Since we were ordered back to our respective housing to rest for the day, which were actually old worn down houses with a few small living spaces inside, I quickly readied my own escape plan that I had devised shortly after I got used to the place. Moving the small rug on the wooden floor of my four by three room, I lifted up a hidden trapdoor that had enough space to hide a person.
Rather then hiding there, my plan was only keep my effects there, since our captors is known for not caring about one’s personal belongings regardless of communicative capabilities. As for my own hiding spot, I had originally not planned one as my intention was to escape light and come back after the place had been cleared out to retrieve these sources of valuable information.
But as I have worked here for quite a while now, I discovered a hidden panel inside the partially underground chicken coop. There was a small gap between the earth and the wooden wall there as well as a very small peep-hole to the surface. I could wait it out there in safety should they decide to clear the camp out or get attacked by other unknown forces in the area.
It was not till later that evening, when my house mates and I were about to tuck in on a dinner of omelette and salad that we heard the guards shouting out for us to gather. Not knowing how this would turn out, I told the rest to grab a knife or fork in case things got nasty and we needed to use whatever we had on hand.
As we gathered in the centre of the camp, I positioned myself as far as possible from the guard with the loudspeaker and closer to the chicken coop, that was actually only a few steps back. It was as I had unfortunately anticipated, they announced that they had come under attack and were in the middle of dealing with an intruder.
I was as curious as they were in the aspect of who would have the guts to do such a thing. However, it was when they claimed that everything was fine and that they were going to give some sort of vaccine jabs to everyone, themselves included, that I knew it was time to hide.
Backing away as discreetly as I could while the first guard injected himself, I ran down the steps of the coop all the way to the back and opened the hidden panel. As I stepped in, I realised I was not alone. In the dimly lit coop, another woman who worked there as well was already hiding inside. While there was more than enough space for two, I wasn’t quite expecting anyone else to have been thinking the same thing as me.

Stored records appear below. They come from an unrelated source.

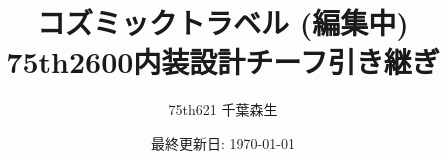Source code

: \usepackage{docmute}
\usepackage{graphicx,xcolor}
\usepackage{siunitx}
\usepackage{tikz}
\usepackage[subrefformat=parens]{subcaption}
\usepackage[pdfusetitle,hidelinks]{hyperref}
\usepackage{pxjahyper}

\usepackage{prettyref}
\newcommand\fullref[1]{\hyperref[#1]{\prettyref{#1}}}

\usetikzlibrary{intersections,calc,arrows.meta}

\newcommand*{\includefig}[5][c]{%
    \begin{minipage}[#1]{#2\linewidth}
        \centering
        \texttt{[image: \#5]}
        \subcaption{#3}
        \label{#4}
    \end{minipage}
}
\newenvironment{imageHere}[2][htbp]{\def\@imageHereTmp{#2}%
    \begin{figure}[#1]
        \centering
}{%
        \caption{\@imageHereTmp}
        \label{figs:\@imageHereTmp}
    \end{figure}
}

\title{
    コズミックトラベル (編集中) \\
    \large 75th2600内装設計チーフ引き継ぎ
}
\author{75th621 千葉森生}
\date{最終更新日: \today}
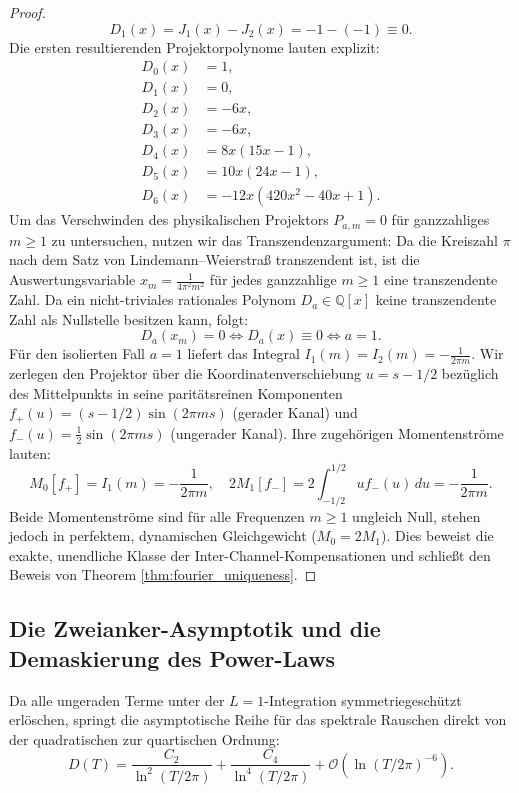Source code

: \documentclass[11pt,a4paper]{article}
\theoremstyle{definition}
\begin{document}
\begin{proof}
		\begin{equation}
			D_1(x) = J_1(x) - J_2(x) = -1 - (-1) \equiv 0.
		\end{equation}
		Die ersten resultierenden Projektorpolynome lauten explizit:
		\begin{align}
			D_0(x) &= 1, \nonumber \\
			D_1(x) &= 0, \nonumber \\
			D_2(x) &= -6x, \nonumber \\
			D_3(x) &= -6x, \nonumber \\
			D_4(x) &= 8x(15x - 1), \nonumber \\
			D_5(x) &= 10x(24x - 1), \nonumber \\
			D_6(x) &= -12x(420x^2 - 40x + 1).
		\end{align}
		Um das Verschwinden des physikalischen Projektors $P_{a,m} = 0$ für ganzzahliges $m \ge 1$ zu untersuchen, nutzen wir das Transzendenzargument:
		Da die Kreiszahl $\pi$ nach dem Satz von Lindemann--Weierstraß transzendent ist, ist die Auswertungsvariable $x_m = \frac{1}{4\pi^2 m^2}$ für jedes ganzzahlige $m \ge 1$ eine transzendente Zahl. Da ein nicht-triviales rationales Polynom $D_a \in \mathbb{Q}[x]$ keine transzendente Zahl als Nullstelle besitzen kann, folgt:
		\begin{equation}
			D_a(x_m) = 0 \iff D_a(x) \equiv 0 \iff a = 1.
		\end{equation}
		Für den isolierten Fall $a=1$ liefert das Integral $I_1(m) = I_2(m) = -\frac{1}{2\pi m}$. Wir zerlegen den Projektor über die Koordinatenverschiebung $u = s - 1/2$ bezüglich des Mittelpunkts in seine paritätsreinen Komponenten $f_+(u) = (s-1/2)\sin(2\pi m s)$ (gerader Kanal) und $f_-(u) = \frac{1}{2}\sin(2\pi m s)$ (ungerader Kanal). Ihre zugehörigen Momentenströme lauten:
		\begin{equation}
			M_0[f_+] = I_1(m) = -\frac{1}{2\pi m}, \quad 2 M_1[f_-] = 2 \int_{-1/2}^{1/2} u f_-(u) \, du = -\frac{1}{2\pi m}.
		\end{equation}
		Beide Momentenströme sind für alle Frequenzen $m \ge 1$ ungleich Null, stehen jedoch in perfektem, dynamischen Gleichgewicht ($M_0 = 2M_1$). Dies beweist die exakte, unendliche Klasse der Inter-Channel-Kompensationen und schließt den Beweis von Theorem \ref{thm:fourier_uniqueness}.
	\end{proof}
	
	\subsection{Die Zweianker-Asymptotik und die Demaskierung des Power-Laws}
	Da alle ungeraden Terme unter der $L=1$-Integration symmetriegeschützt erlöschen, springt die asymptotische Reihe für das spektrale Rauschen direkt von der quadratischen zur quartischen Ordnung:
	\begin{equation}
		D(T) = \frac{C_2}{\ln^2(T/2\pi)} + \frac{C_4}{\ln^4(T/2\pi)} + \mathcal{O}\left(\ln(T/2\pi)^{-6}\right).
	\end{equation}
	
\end{document}
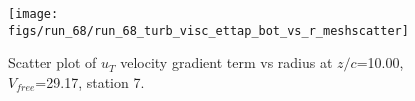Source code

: \begin{figure}[H]
\centering
\texttt{[image: figs/run\_68/run\_68\_turb\_visc\_ettap\_bot\_vs\_r\_meshscatter]}
\caption{Scatter plot of $
u_T$ velocity gradient term vs radius at $z/c$=10.00, $V_{free}$=29.17, station 7.}
\end{figure}


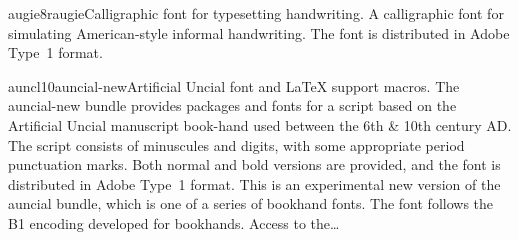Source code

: \documentclass{ddltxtyp}
\begin{document}

\begin{package}{augie8r}{augie}{Calligraphic font for typesetting handwriting.}
A calligraphic font for simulating American-style informal
handwriting. The font is distributed in Adobe Type~1 format.
\end{package}

\begin{package}{auncl10}{auncial-new}{Artificial Uncial font and {\LaTeX} support macros.}
The auncial-new bundle provides packages and fonts for a script
based on the Artificial Uncial manuscript book-hand used
between the 6th \& 10th century AD. The script consists of
minuscules and digits, with some appropriate period punctuation
marks. Both normal and bold versions are provided, and the font
is distributed in Adobe Type~1 format. This is an experimental
new version of the auncial bundle, which is one of a series of
bookhand fonts. The font follows the B1 encoding developed for
bookhands. Access to the\ldots%
\end{package}
\end{document}
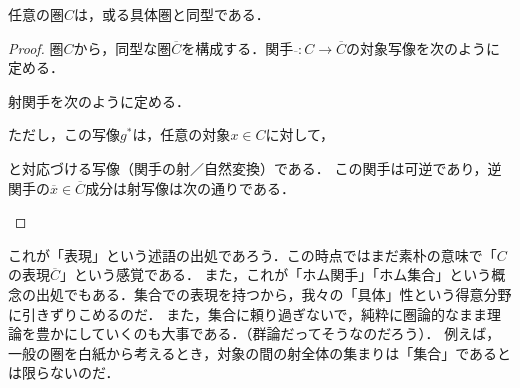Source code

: \documentclass[uplatex, 12pt, dvipdfmx]{jsarticle}
\begin{document}
\begin{theorem}
    任意の圏$C$は，或る具体圏と同型である．
\end{theorem}
\begin{proof}
    圏$C$から，同型な圏$\overline{C}$を構成する．関手$\overline{　}:C\to\overline{C}$の対象写像を次のように定める．
    \begin{center}\end{center}
    射関手を次のように定める．
    \begin{center}\end{center}
    ただし，この写像$g^*$は，任意の対象$x\in C$に対して，
    \begin{center}\end{center}
    と対応づける写像（関手の射／自然変換）である．
    この関手は可逆であり，逆関手の$\overline{x}\in\overline{C}$成分は射写像は次の通りである．
    \begin{center}\end{center}
\end{proof}
\begin{remark*}
    これが「表現」という述語の出処であろう．この時点ではまだ素朴の意味で「$C$の表現$\overline{C}$」という感覚である．
    また，これが「ホム関手」「ホム集合」という概念の出処でもある．集合での表現を持つから，我々の「具体」性という得意分野に引きずりこめるのだ．
    また，集合に頼り過ぎないで，純粋に圏論的なまま理論を豊かにしていくのも大事である．（群論だってそうなのだろう）．
    例えば，一般の圏を白紙から考えるとき，対象の間の射全体の集まりは「集合」であるとは限らないのだ．
\end{remark*}
\end{document}
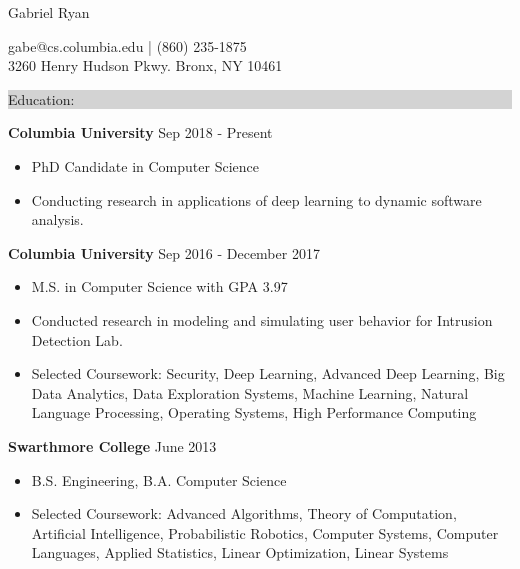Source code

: \documentclass{article} %
\newcommand{\rsection}[1]{
\hspace{-0.4cm}
\colorbox{lightgrey}{
\begin{minipage}{1.07\linewidth}
\vspace{0.25cm}
\fontsize{14pt}{16pt}\selectfont #1 
\vspace{0.15cm}
\end{minipage}
}
\vspace*{-0.2cm}
}
\newcommand{\rjob}[2]{
\vspace{0.1cm}
\hspace*{-0.3cm}  
{\fontsize{10pt}{12pt}\selectfont #1} \hfill #2 
\vspace*{0.1cm} 
\hspace*{-1.2cm}
}
\newenvironment{ritemize}{
\hspace*{-0.8cm} 
\begin{minipage}{1.05\linewidth}
\begin{itemize}
}{
\end{itemize}
\end{minipage}
\vspace{-0.2cm}
}
\newcommand{\ritem}{
\item[-]
}
\begin{document}
\hspace*{-0.45cm} 
{\fontsize{22pt}{22pt}\selectfont Gabriel Ryan}\\
\hspace*{0.3cm} 
\begin{minipage}{\linewidth}
\vspace{0.1cm}
gabe@cs.columbia.edu | (860) 235-1875\\
3260 Henry Hudson Pkwy. Bronx, NY 10461
\end{minipage}
\vspace{-0.15cm}


\rsection{Education:} 

\rjob{\textbf{Columbia University}}{Sep 2018 - Present}\\
\begin{ritemize}
\ritem PhD Candidate in Computer Science
\ritem Conducting research in applications of deep learning to dynamic software analysis.
\end{ritemize}

\rjob{\textbf{Columbia University}}{Sep 2016 - December 2017}\\
\begin{ritemize}
\ritem M.S. in Computer Science with GPA 3.97
\ritem Conducted research in modeling and simulating user behavior for Intrusion Detection Lab.
\ritem Selected Coursework: Security, Deep Learning, Advanced Deep Learning, Big Data Analytics, Data Exploration Systems, Machine Learning, Natural Language Processing, Operating Systems, High Performance Computing
\end{ritemize}

\rjob{\textbf{Swarthmore College}}{June 2013}\\
\begin{ritemize}
\ritem B.S. Engineering, B.A. Computer Science
\ritem Selected Coursework: Advanced Algorithms, Theory of Computation, Artificial Intelligence, Probabilistic Robotics, Computer Systems, Computer Languages, Applied Statistics, Linear Optimization, Linear Systems
\end{ritemize}
\vspace{0.25cm}
\end{document}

Quickly covering her mouth, I warned her against shouting and asked her to tell me her plans quietly upon the removal of my hand. Fortunately for me, she did not panic and even instructed me to close the panel behind me first. After sharing with me as much as she was willing to, I found out that her name was Alicia and she was a fellow journalist who got captured a month ago.
While we knew we couldn’t hide there forever, our captors did not really bother to keep track of our locations as long as we were within the compound. So the plan was to stay hidden and avoid whatever injection they were giving out up there before getting back to work in the morning. After quietly sharing our individual experience so far, tiredness overcame us and we soon fell asleep.